Would you transcribe the records below from the line with "P12(N)⠀= 320,000,000/N^2⠀⠀⠀ticks/sec⠀⠀|⠀⠀N >" to the line with "#### 2. 通过ATM机充值", ends included, exactly and with nothing more, leaving the pictures out?

** Opening Data shown block **

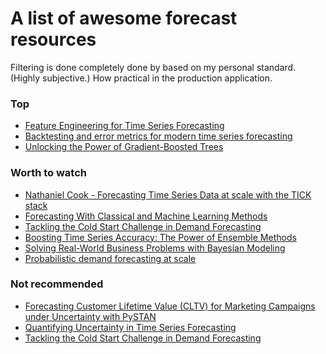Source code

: # A list of awesome forecast resources

Filtering is done completely done by based on my personal standard. (Highly subjective.)
How practical in the production application.

### Top
- [Feature Engineering for Time Series Forecasting](https://www.youtube.com/watch?v=9QtL7m3YS9I)
- [Backtesting and error metrics for modern time series forecasting](https://www.youtube.com/watch?v=dSTXd8Hx728)
- [Unlocking the Power of Gradient-Boosted Trees](https://www.youtube.com/watch?v=qGsHlvE8KZM)

### Worth to watch
- [Nathaniel Cook - Forecasting Time Series Data at scale with the TICK stack](https://www.youtube.com/watch?v=raEyZEryC0k)
- [Forecasting With Classical and Machine Learning Methods](https://www.youtube.com/watch?v=QPIimJphFu8)
- [Tackling the Cold Start Challenge in Demand Forecasting](https://www.youtube.com/watch?v=dm3lDANtp-0)
- [Boosting Time Series Accuracy: The Power of Ensemble Methods](https://www.youtube.com/watch?v=xnF9QajUzv0)
- [Solving Real-World Business Problems with Bayesian Modeling](https://www.youtube.com/watch?v=twpZhNqVExc)
- [Probabilistic demand forecasting at scale](https://www.youtube.com/watch?v=FatXhiybhrw)

### Not recommended
- [Forecasting Customer Lifetime Value (CLTV) for Marketing Campaigns under Uncertainty with PySTAN](https://www.youtube.com/watch?v=hcQST0RnN_o)
- [Quantifying Uncertainty in Time Series Forecasting](https://www.youtube.com/watch?v=Bj1U-Rrxk48)
- [Tackling the Cold Start Challenge in Demand Forecasting](https://www.youtube.com/watch?v=dm3lDANtp-0&t=1410s)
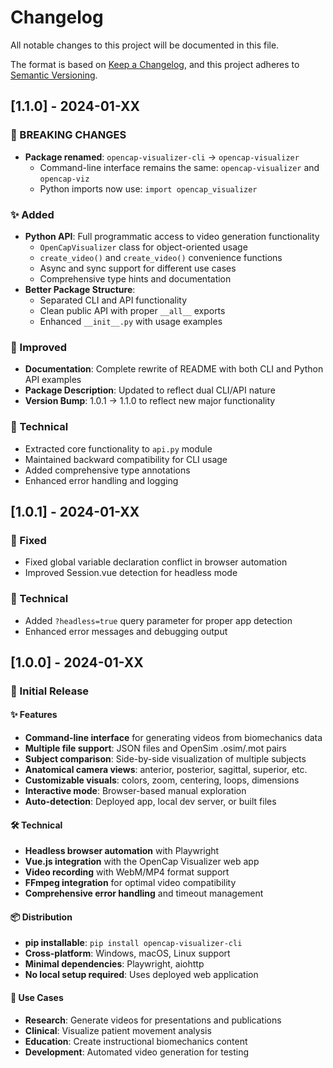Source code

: # Changelog

All notable changes to this project will be documented in this file.

The format is based on [Keep a Changelog](https://keepachangelog.com/en/1.0.0/),
and this project adheres to [Semantic Versioning](https://semver.org/spec/v2.0.0.html).

## [1.1.0] - 2024-01-XX

### 🚨 BREAKING CHANGES
- **Package renamed**: `opencap-visualizer-cli` → `opencap-visualizer`
  - Command-line interface remains the same: `opencap-visualizer` and `opencap-viz`
  - Python imports now use: `import opencap_visualizer`

### ✨ Added
- **Python API**: Full programmatic access to video generation functionality
  - `OpenCapVisualizer` class for object-oriented usage  
  - `create_video()` and `create_video()` convenience functions
  - Async and sync support for different use cases
  - Comprehensive type hints and documentation
- **Better Package Structure**: 
  - Separated CLI and API functionality
  - Clean public API with proper `__all__` exports
  - Enhanced `__init__.py` with usage examples

### 📖 Improved  
- **Documentation**: Complete rewrite of README with both CLI and Python API examples
- **Package Description**: Updated to reflect dual CLI/API nature
- **Version Bump**: 1.0.1 → 1.1.0 to reflect new major functionality

### 🔧 Technical
- Extracted core functionality to `api.py` module
- Maintained backward compatibility for CLI usage
- Added comprehensive type annotations
- Enhanced error handling and logging

## [1.0.1] - 2024-01-XX

### 🐛 Fixed
- Fixed global variable declaration conflict in browser automation
- Improved Session.vue detection for headless mode

### 🔧 Technical
- Added `?headless=true` query parameter for proper app detection
- Enhanced error messages and debugging output

## [1.0.0] - 2024-01-XX

### 🎉 Initial Release

#### ✨ Features
- **Command-line interface** for generating videos from biomechanics data
- **Multiple file support**: JSON files and OpenSim .osim/.mot pairs
- **Subject comparison**: Side-by-side visualization of multiple subjects
- **Anatomical camera views**: anterior, posterior, sagittal, superior, etc.
- **Customizable visuals**: colors, zoom, centering, loops, dimensions
- **Interactive mode**: Browser-based manual exploration
- **Auto-detection**: Deployed app, local dev server, or built files

#### 🛠️ Technical
- **Headless browser automation** with Playwright
- **Vue.js integration** with the OpenCap Visualizer web app  
- **Video recording** with WebM/MP4 format support
- **FFmpeg integration** for optimal video compatibility
- **Comprehensive error handling** and timeout management

#### 📦 Distribution
- **pip installable**: `pip install opencap-visualizer-cli`
- **Cross-platform**: Windows, macOS, Linux support
- **Minimal dependencies**: Playwright, aiohttp
- **No local setup required**: Uses deployed web application

#### 🎯 Use Cases
- **Research**: Generate videos for presentations and publications
- **Clinical**: Visualize patient movement analysis
- **Education**: Create instructional biomechanics content
- **Development**: Automated video generation for testing 
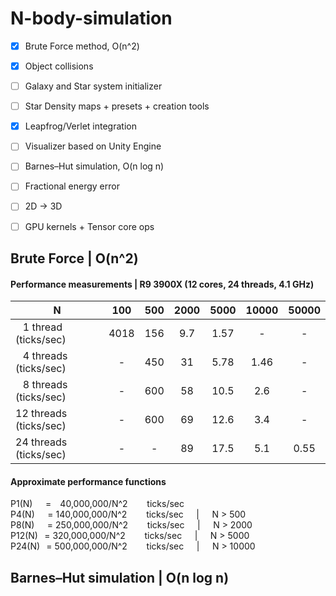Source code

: # N-body-simulation

- [x] Brute Force method, O(n^2)
- [x] Object collisions
- [ ] Galaxy and Star system initializer
- [ ] Star Density maps + presets + creation tools
- [x] Leapfrog/Verlet integration
- [ ] Visualizer based on Unity Engine
- [ ] Barnes–Hut simulation, O(n log n)
- [ ] Fractional energy error
- [ ] 2D -> 3D
- [ ] GPU kernels + Tensor core ops


## Brute Force | O(n^2)
#### Performance measurements | R9 3900X (12 cores, 24 threads, 4.1 GHz)
|    N    |  100  |  500  | 2000 | 5000 | 10000 | 50000 |
| ------- | :---: | :---: | :--: | :--: | :--: | :--: |
| ⠀1 thread (ticks/sec)| 4018 | 156 | 9.7 | 1.57 | - | - |
| ⠀4 threads (ticks/sec)| - | 450 | 31 | 5.78 | 1.46 | - |
| ⠀8 threads (ticks/sec)| - | 600 | 58 | 10.5 | 2.6 | - |
| 12 threads (ticks/sec)| - | 600 | 69 | 12.6 | 3.4 | - |
| 24 threads (ticks/sec)| - | - | 89 | 17.5 | 5.1 | 0.55 |
#### Approximate performance functions
P1(N)⠀⠀= ⠀40,000,000/N^2⠀⠀⠀ticks/sec  
P4(N)⠀⠀= 140,000,000/N^2⠀⠀⠀ticks/sec⠀⠀|⠀⠀N > 500  
P8(N)⠀⠀= 250,000,000/N^2⠀⠀⠀ticks/sec⠀⠀|⠀⠀N > 2000  
P12(N)⠀= 320,000,000/N^2⠀⠀⠀ticks/sec⠀⠀|⠀⠀N > 5000  
P24(N)⠀= 500,000,000/N^2⠀⠀⠀ticks/sec⠀⠀|⠀⠀N > 10000  

## Barnes–Hut simulation | O(n log n)
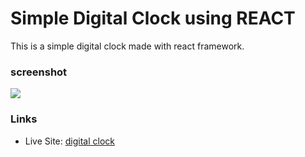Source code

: Simple Digital Clock using REACT
=====================

This is a simple digital clock made with react framework.

### screenshot

![](https://github.com/FNH99/react-clock-app/blob/main/src/assets/screenshot.png)

### Links

- Live Site: [digital clock](https://react-clock-app-kappa.vercel.app)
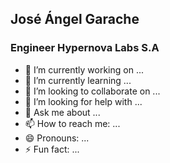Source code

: ## José Ángel Garache

### Engineer Hypernova Labs S.A <!--![image](https://user-images.githubusercontent.com/36489263/136683969-14b3f962-203c-40c9-b871-0aea28af95de.png) -->

- 🔭 I’m currently working on ...
- 🌱 I’m currently learning ...
- 👯 I’m looking to collaborate on ...
- 🤔 I’m looking for help with ...
- 💬 Ask me about ...
- 📫 How to reach me: ...
- 😄 Pronouns: ...
- ⚡ Fun fact: ...
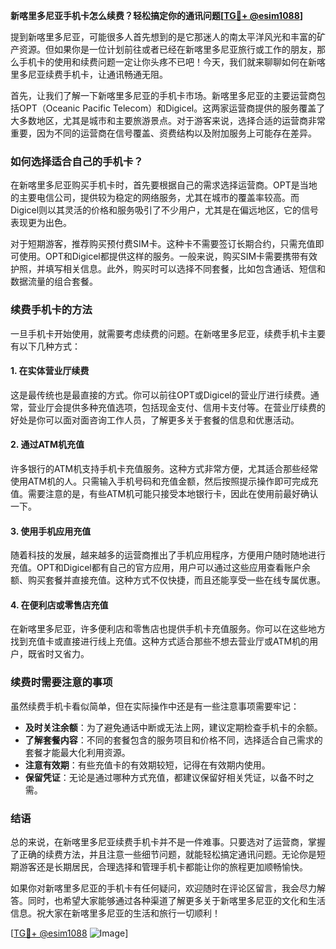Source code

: **新喀里多尼亚手机卡怎么续费？轻松搞定你的通讯问题[[TG💪+ @esim1088](https://t.me/s/esim1088)]**

提到新喀里多尼亚，可能很多人首先想到的是它那迷人的南太平洋风光和丰富的矿产资源。但如果你是一位计划前往或者已经在新喀里多尼亚旅行或工作的朋友，那么手机卡的使用和续费问题一定让你头疼不已吧！今天，我们就来聊聊如何在新喀里多尼亚续费手机卡，让通讯畅通无阻。

首先，让我们了解一下新喀里多尼亚的手机卡市场。新喀里多尼亚的主要运营商包括OPT（Oceanic Pacific Telecom）和Digicel。这两家运营商提供的服务覆盖了大多数地区，尤其是城市和主要旅游景点。对于游客来说，选择合适的运营商非常重要，因为不同的运营商在信号覆盖、资费结构以及附加服务上可能存在差异。

### 如何选择适合自己的手机卡？

在新喀里多尼亚购买手机卡时，首先要根据自己的需求选择运营商。OPT是当地的主要电信公司，提供较为稳定的网络服务，尤其在城市的覆盖率较高。而Digicel则以其灵活的价格和服务吸引了不少用户，尤其是在偏远地区，它的信号表现更为出色。

对于短期游客，推荐购买预付费SIM卡。这种卡不需要签订长期合约，只需充值即可使用。OPT和Digicel都提供这样的服务。一般来说，购买SIM卡需要携带有效护照，并填写相关信息。此外，购买时可以选择不同套餐，比如包含通话、短信和数据流量的组合套餐。

### 续费手机卡的方法

一旦手机卡开始使用，就需要考虑续费的问题。在新喀里多尼亚，续费手机卡主要有以下几种方式：

#### 1. 在实体营业厅续费

这是最传统也是最直接的方式。你可以前往OPT或Digicel的营业厅进行续费。通常，营业厅会提供多种充值选项，包括现金支付、信用卡支付等。在营业厅续费的好处是你可以面对面咨询工作人员，了解更多关于套餐的信息和优惠活动。

#### 2. 通过ATM机充值

许多银行的ATM机支持手机卡充值服务。这种方式非常方便，尤其适合那些经常使用ATM机的人。只需输入手机号码和充值金额，然后按照提示操作即可完成充值。需要注意的是，有些ATM机可能只接受本地银行卡，因此在使用前最好确认一下。

#### 3. 使用手机应用充值

随着科技的发展，越来越多的运营商推出了手机应用程序，方便用户随时随地进行充值。OPT和Digicel都有自己的官方应用，用户可以通过这些应用查看账户余额、购买套餐并直接充值。这种方式不仅快捷，而且还能享受一些在线专属优惠。

#### 4. 在便利店或零售店充值

在新喀里多尼亚，许多便利店和零售店也提供手机卡充值服务。你可以在这些地方找到充值卡或直接进行线上充值。这种方式适合那些不想去营业厅或ATM机的用户，既省时又省力。

### 续费时需要注意的事项

虽然续费手机卡看似简单，但在实际操作中还是有一些注意事项需要牢记：

- **及时关注余额**：为了避免通话中断或无法上网，建议定期检查手机卡的余额。
- **了解套餐内容**：不同的套餐包含的服务项目和价格不同，选择适合自己需求的套餐才能最大化利用资源。
- **注意有效期**：有些充值卡的有效期较短，记得在有效期内使用。
- **保留凭证**：无论是通过哪种方式充值，都建议保留好相关凭证，以备不时之需。

### 结语

总的来说，在新喀里多尼亚续费手机卡并不是一件难事。只要选对了运营商，掌握了正确的续费方法，并且注意一些细节问题，就能轻松搞定通讯问题。无论你是短期游客还是长期居民，合理选择和管理手机卡都能让你的旅程更加顺畅愉快。

如果你对新喀里多尼亚的手机卡有任何疑问，欢迎随时在评论区留言，我会尽力解答。同时，也希望大家能够通过各种渠道了解更多关于新喀里多尼亚的文化和生活信息。祝大家在新喀里多尼亚的生活和旅行一切顺利！

[[TG💪+ @esim1088](https://t.me/s/esim1088) ![Image](https://i.postimg.cc/4NQfJmqS/Snipaste-2025-05-13-00-14-12.png)]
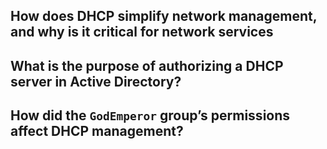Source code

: ## How does DHCP simplify network management, and why is it critical for network services




## What is the purpose of authorizing a DHCP server in Active Directory?




## How did the `GodEmperor` group’s permissions affect DHCP management?

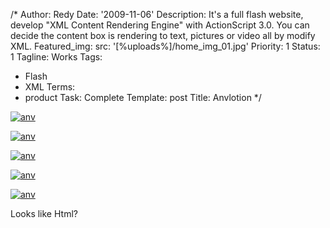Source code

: /*
Author: Redy
Date: '2009-11-06'
Description: It's a full flash website, develop "XML Content Rendering Engine" with
  ActionScript 3.0. You can decide the content box is rendering to text, pictures
  or video all by modify XML.
Featured_img:
  src: '[%uploads%]/home_img_01.jpg'
Priority: 1
Status: 1
Tagline: Works
Tags:
- Flash
- XML
Terms:
- product
Task: Complete
Template: post
Title: Anvlotion
*/
<p>  <a class="lightbox-gallery" href="/[%uploads%]/anv_1.jpg">    <img src="/[%uploads%]/anv_1.jpg" alt="anv" />  </a></p><p>  <a class="lightbox-gallery" href="/[%uploads%]/anv_2.jpg">    <img src="/[%uploads%]/anv_2.jpg" alt="anv" />  </a></p><p>  <a class="lightbox-gallery" href="/[%uploads%]/anv_3.jpg">    <img src="/[%uploads%]/anv_3.jpg" alt="anv" />  </a></p><p>  <a class="lightbox-gallery" href="/[%uploads%]/anv_4.jpg">    <img src="/[%uploads%]/anv_4.jpg" alt="anv" />  </a></p><p>  <a class="lightbox-gallery" href="/[%uploads%]/anv_5.jpg">    <img src="/[%uploads%]/anv_5.jpg" alt="anv" />  </a></p><p>Looks like Html?</p>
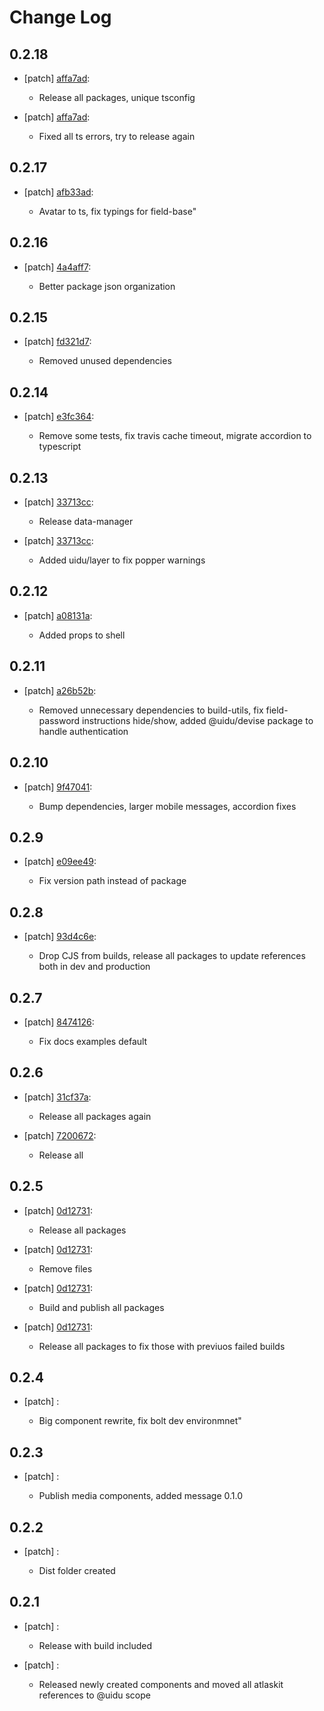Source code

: # Change Log

## 0.2.18
- [patch] [affa7ad](https://github.org/uidu-org/guidu/commits/affa7ad):

  - Release all packages, unique tsconfig
- [patch] [affa7ad](https://github.org/uidu-org/guidu/commits/affa7ad):

  - Fixed all ts errors, try to release again

## 0.2.17
- [patch] [afb33ad](https://github.org/uidu-org/guidu/commits/afb33ad):

  - Avatar to ts, fix typings for field-base"

## 0.2.16
- [patch] [4a4aff7](https://github.org/uidu-org/guidu/commits/4a4aff7):

  - Better package json organization

## 0.2.15
- [patch] [fd321d7](https://github.org/uidu-org/guidu/commits/fd321d7):

  - Removed unused dependencies

## 0.2.14
- [patch] [e3fc364](https://github.org/uidu-org/guidu/commits/e3fc364):

  - Remove some tests, fix travis cache timeout, migrate accordion to typescript

## 0.2.13
- [patch] [33713cc](https://github.org/uidu-org/guidu/commits/33713cc):

  - Release data-manager
- [patch] [33713cc](https://github.org/uidu-org/guidu/commits/33713cc):

  - Added uidu/layer to fix popper warnings

## 0.2.12
- [patch] [a08131a](https://github.org/uidu-org/guidu/commits/a08131a):

  - Added props to shell

## 0.2.11
- [patch] [a26b52b](https://github.org/uidu-org/guidu/commits/a26b52b):

  - Removed unnecessary dependencies to build-utils, fix field-password instructions hide/show, added @uidu/devise package to handle authentication

## 0.2.10
- [patch] [9f47041](https://github.org/uidu-org/guidu/commits/9f47041):

  - Bump dependencies, larger mobile messages, accordion fixes

## 0.2.9
- [patch] [e09ee49](https://github.org/uidu-org/guidu/commits/e09ee49):

  - Fix version path instead of package

## 0.2.8
- [patch] [93d4c6e](https://github.org/uidu-org/guidu/commits/93d4c6e):

  - Drop CJS from builds, release all packages to update references both in dev and production

## 0.2.7
- [patch] [8474126](https://github.org/uidu-org/guidu/commits/8474126):

  - Fix docs examples default

## 0.2.6
- [patch] [31cf37a](https://github.org/uidu-org/guidu/commits/31cf37a):

  - Release all packages again
- [patch] [7200672](https://github.org/uidu-org/guidu/commits/7200672):

  - Release all

## 0.2.5
- [patch] [0d12731](https://github.org/uidu-org/guidu/commits/0d12731):

  - Release all packages
- [patch] [0d12731](https://github.org/uidu-org/guidu/commits/0d12731):

  - Remove files
- [patch] [0d12731](https://github.org/uidu-org/guidu/commits/0d12731):

  - Build and publish all packages
- [patch] [0d12731](https://github.org/uidu-org/guidu/commits/0d12731):

  - Release all packages to fix those with previuos failed builds

## 0.2.4
- [patch] :

  - Big component rewrite, fix bolt dev environmnet"

## 0.2.3
- [patch] :

  - Publish media components, added message 0.1.0

## 0.2.2
- [patch] :

  - Dist folder created

## 0.2.1
- [patch] :

  - Release with build included
- [patch] :

  - Released newly created components and moved all atlaskit references to @uidu scope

** Closing Data shown block **

# Output of the exercise
P12(N)⠀= 320,000,000/N^2⠀⠀⠀ticks/sec⠀⠀|⠀⠀N > 5000  
P24(N)⠀= 500,000,000/N^2⠀⠀⠀ticks/sec⠀⠀|⠀⠀N > 10000  

## Barnes–Hut simulation | O(n log n)
Source code

: Simple Digital Clock using REACT
=====================

This is a simple digital clock made with react framework.

### screenshot

![](https://github.com/FNH99/react-clock-app/blob/main/src/assets/screenshot.png)

### Links

- Live Site: [digital clock](https://react-clock-app-kappa.vercel.app)
Source code

: ## José Ángel Garache

### Engineer Hypernova Labs S.A <!--![image](https://user-images.githubusercontent.com/36489263/136683969-14b3f962-203c-40c9-b871-0aea28af95de.png) -->

- 🔭 I’m currently working on ...
- 🌱 I’m currently learning ...
- 👯 I’m looking to collaborate on ...
- 🤔 I’m looking for help with ...
- 💬 Ask me about ...
- 📫 How to reach me: ...
- 😄 Pronouns: ...
- ⚡ Fun fact: ...
Source code

: **新喀里多尼亚手机卡怎么续费？轻松搞定你的通讯问题[[TG💪+ @esim1088](https://t.me/s/esim1088)]**

提到新喀里多尼亚，可能很多人首先想到的是它那迷人的南太平洋风光和丰富的矿产资源。但如果你是一位计划前往或者已经在新喀里多尼亚旅行或工作的朋友，那么手机卡的使用和续费问题一定让你头疼不已吧！今天，我们就来聊聊如何在新喀里多尼亚续费手机卡，让通讯畅通无阻。

首先，让我们了解一下新喀里多尼亚的手机卡市场。新喀里多尼亚的主要运营商包括OPT（Oceanic Pacific Telecom）和Digicel。这两家运营商提供的服务覆盖了大多数地区，尤其是城市和主要旅游景点。对于游客来说，选择合适的运营商非常重要，因为不同的运营商在信号覆盖、资费结构以及附加服务上可能存在差异。

### 如何选择适合自己的手机卡？

在新喀里多尼亚购买手机卡时，首先要根据自己的需求选择运营商。OPT是当地的主要电信公司，提供较为稳定的网络服务，尤其在城市的覆盖率较高。而Digicel则以其灵活的价格和服务吸引了不少用户，尤其是在偏远地区，它的信号表现更为出色。

对于短期游客，推荐购买预付费SIM卡。这种卡不需要签订长期合约，只需充值即可使用。OPT和Digicel都提供这样的服务。一般来说，购买SIM卡需要携带有效护照，并填写相关信息。此外，购买时可以选择不同套餐，比如包含通话、短信和数据流量的组合套餐。

### 续费手机卡的方法

一旦手机卡开始使用，就需要考虑续费的问题。在新喀里多尼亚，续费手机卡主要有以下几种方式：

#### 1. 在实体营业厅续费

这是最传统也是最直接的方式。你可以前往OPT或Digicel的营业厅进行续费。通常，营业厅会提供多种充值选项，包括现金支付、信用卡支付等。在营业厅续费的好处是你可以面对面咨询工作人员，了解更多关于套餐的信息和优惠活动。

#### 2. 通过ATM机充值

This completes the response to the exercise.